When I Walk | Director Jason DaSilva
[PREMIERE SCREENING:Monday, Jan. 21, 3:00pm — Temple Theatre, Park City]
Other than the sacrifices that you typically expect from an obsessive filmmaker (lack of sleep from creative insomnia, poor eating habits and coffee addiction, loss of friendships due to staying at the editing table for months on end), my biggest sacrifice was this: My privacy. Basically, I opened up my life to the world with my film. I had a hunch that my world was going to get really crazy and I wanted to catch it on film. The problem with that was I was in the film and that led to my second big sacrifice. My directorial control. Being in my own film, I was forced to hand the camera over to others. My brother, my mother, my filmmaker friends, my non-filmmaker friends. This was perhaps the most frustrating sacrifice for me – and the three films I’ve done up until this one, I had control of the camera and I was a meticulous shooter. So you can imagine the torture that trying to giving an on-the-fly lesson in visual composition camera exposure to my mother.

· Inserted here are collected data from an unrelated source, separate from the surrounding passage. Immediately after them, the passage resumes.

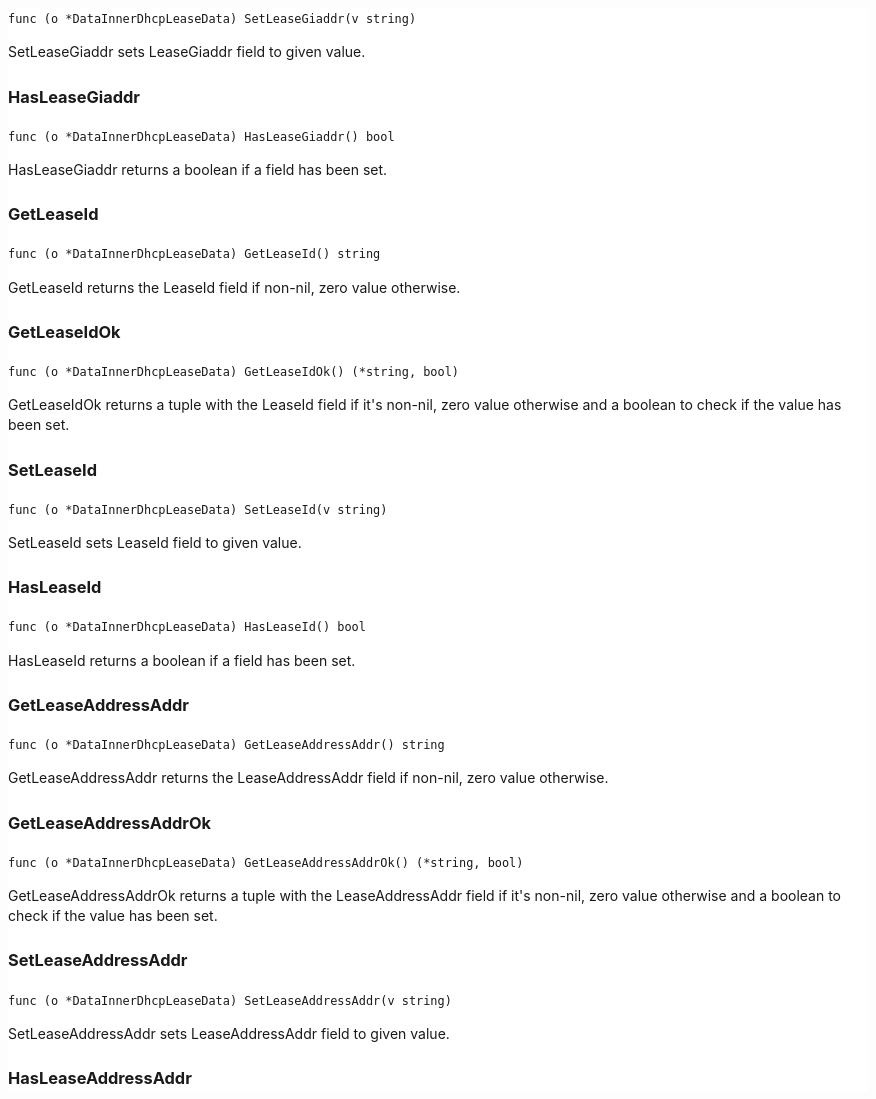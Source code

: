 `func (o *DataInnerDhcpLeaseData) SetLeaseGiaddr(v string)`

SetLeaseGiaddr sets LeaseGiaddr field to given value.

### HasLeaseGiaddr

`func (o *DataInnerDhcpLeaseData) HasLeaseGiaddr() bool`

HasLeaseGiaddr returns a boolean if a field has been set.

### GetLeaseId

`func (o *DataInnerDhcpLeaseData) GetLeaseId() string`

GetLeaseId returns the LeaseId field if non-nil, zero value otherwise.

### GetLeaseIdOk

`func (o *DataInnerDhcpLeaseData) GetLeaseIdOk() (*string, bool)`

GetLeaseIdOk returns a tuple with the LeaseId field if it's non-nil, zero value otherwise
and a boolean to check if the value has been set.

### SetLeaseId

`func (o *DataInnerDhcpLeaseData) SetLeaseId(v string)`

SetLeaseId sets LeaseId field to given value.

### HasLeaseId

`func (o *DataInnerDhcpLeaseData) HasLeaseId() bool`

HasLeaseId returns a boolean if a field has been set.

### GetLeaseAddressAddr

`func (o *DataInnerDhcpLeaseData) GetLeaseAddressAddr() string`

GetLeaseAddressAddr returns the LeaseAddressAddr field if non-nil, zero value otherwise.

### GetLeaseAddressAddrOk

`func (o *DataInnerDhcpLeaseData) GetLeaseAddressAddrOk() (*string, bool)`

GetLeaseAddressAddrOk returns a tuple with the LeaseAddressAddr field if it's non-nil, zero value otherwise
and a boolean to check if the value has been set.

### SetLeaseAddressAddr

`func (o *DataInnerDhcpLeaseData) SetLeaseAddressAddr(v string)`

SetLeaseAddressAddr sets LeaseAddressAddr field to given value.

### HasLeaseAddressAddr
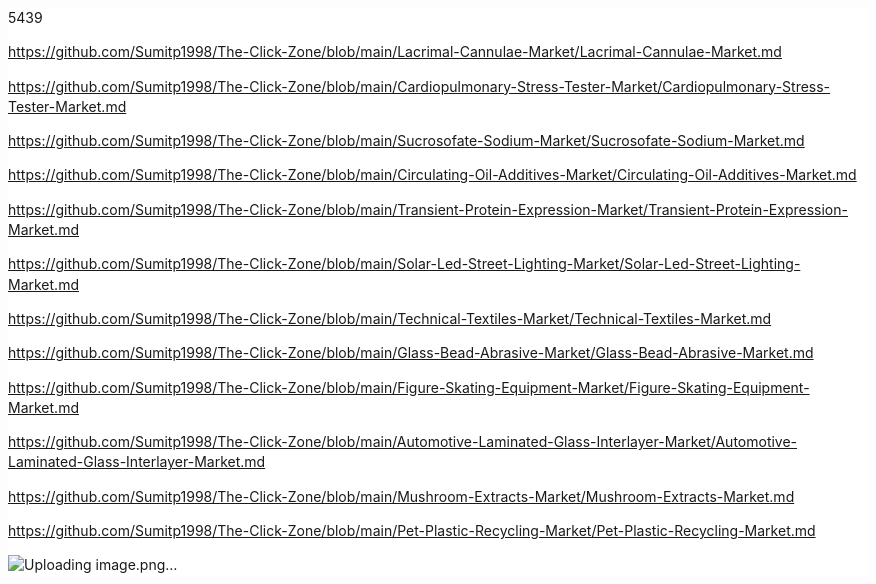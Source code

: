 5439</p><p><a href="https://github.com/Sumitp1998/The-Click-Zone/blob/main/Lacrimal-Cannulae-Market/Lacrimal-Cannulae-Market.md">https://github.com/Sumitp1998/The-Click-Zone/blob/main/Lacrimal-Cannulae-Market/Lacrimal-Cannulae-Market.md</a></p><p><a href="https://github.com/Sumitp1998/The-Click-Zone/blob/main/Cardiopulmonary-Stress-Tester-Market/Cardiopulmonary-Stress-Tester-Market.md">https://github.com/Sumitp1998/The-Click-Zone/blob/main/Cardiopulmonary-Stress-Tester-Market/Cardiopulmonary-Stress-Tester-Market.md</a></p><p><a href="https://github.com/Sumitp1998/The-Click-Zone/blob/main/Sucrosofate-Sodium-Market/Sucrosofate-Sodium-Market.md">https://github.com/Sumitp1998/The-Click-Zone/blob/main/Sucrosofate-Sodium-Market/Sucrosofate-Sodium-Market.md</a></p><p><a href="https://github.com/Sumitp1998/The-Click-Zone/blob/main/Circulating-Oil-Additives-Market/Circulating-Oil-Additives-Market.md">https://github.com/Sumitp1998/The-Click-Zone/blob/main/Circulating-Oil-Additives-Market/Circulating-Oil-Additives-Market.md</a></p><p><a href="https://github.com/Sumitp1998/The-Click-Zone/blob/main/Transient-Protein-Expression-Market/Transient-Protein-Expression-Market.md">https://github.com/Sumitp1998/The-Click-Zone/blob/main/Transient-Protein-Expression-Market/Transient-Protein-Expression-Market.md</a></p><p><a href="https://github.com/Sumitp1998/The-Click-Zone/blob/main/Solar-Led-Street-Lighting-Market/Solar-Led-Street-Lighting-Market.md">https://github.com/Sumitp1998/The-Click-Zone/blob/main/Solar-Led-Street-Lighting-Market/Solar-Led-Street-Lighting-Market.md</a></p><p><a href="https://github.com/Sumitp1998/The-Click-Zone/blob/main/Technical-Textiles-Market/Technical-Textiles-Market.md">https://github.com/Sumitp1998/The-Click-Zone/blob/main/Technical-Textiles-Market/Technical-Textiles-Market.md</a></p><p><a href="https://github.com/Sumitp1998/The-Click-Zone/blob/main/Glass-Bead-Abrasive-Market/Glass-Bead-Abrasive-Market.md">https://github.com/Sumitp1998/The-Click-Zone/blob/main/Glass-Bead-Abrasive-Market/Glass-Bead-Abrasive-Market.md</a></p><p><a href="https://github.com/Sumitp1998/The-Click-Zone/blob/main/Figure-Skating-Equipment-Market/Figure-Skating-Equipment-Market.md">https://github.com/Sumitp1998/The-Click-Zone/blob/main/Figure-Skating-Equipment-Market/Figure-Skating-Equipment-Market.md</a></p><p><a href="https://github.com/Sumitp1998/The-Click-Zone/blob/main/Automotive-Laminated-Glass-Interlayer-Market/Automotive-Laminated-Glass-Interlayer-Market.md">https://github.com/Sumitp1998/The-Click-Zone/blob/main/Automotive-Laminated-Glass-Interlayer-Market/Automotive-Laminated-Glass-Interlayer-Market.md</a></p><p><a href="https://github.com/Sumitp1998/The-Click-Zone/blob/main/Mushroom-Extracts-Market/Mushroom-Extracts-Market.md">https://github.com/Sumitp1998/The-Click-Zone/blob/main/Mushroom-Extracts-Market/Mushroom-Extracts-Market.md</a></p><p><a href="https://github.com/Sumitp1998/The-Click-Zone/blob/main/Pet-Plastic-Recycling-Market/Pet-Plastic-Recycling-Market.md">https://github.com/Sumitp1998/The-Click-Zone/blob/main/Pet-Plastic-Recycling-Market/Pet-Plastic-Recycling-Market.md</a></p>
![Uploading image.png…]()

Living your life in the present and reflecting upon it creatively simultaneously creates a psychological feedback loop that’s tricky to negotiate. The film is such a departure from my previous work where the emphasis on my filmmaking was on cinematography. In this film, my physical challenges with disability forced me to develop a new creative process and a new way of looking at films. Beautiful cinematography was sacrificed and in place my priority became capturing emotion. I found a new love for the expression of emotion, the subtlety of story, and compelling moments of human experience. This was the voice of the film that emerged almost through its own will and not my own. As a director, my role was to foster this spirit of the film, and learn to adapt.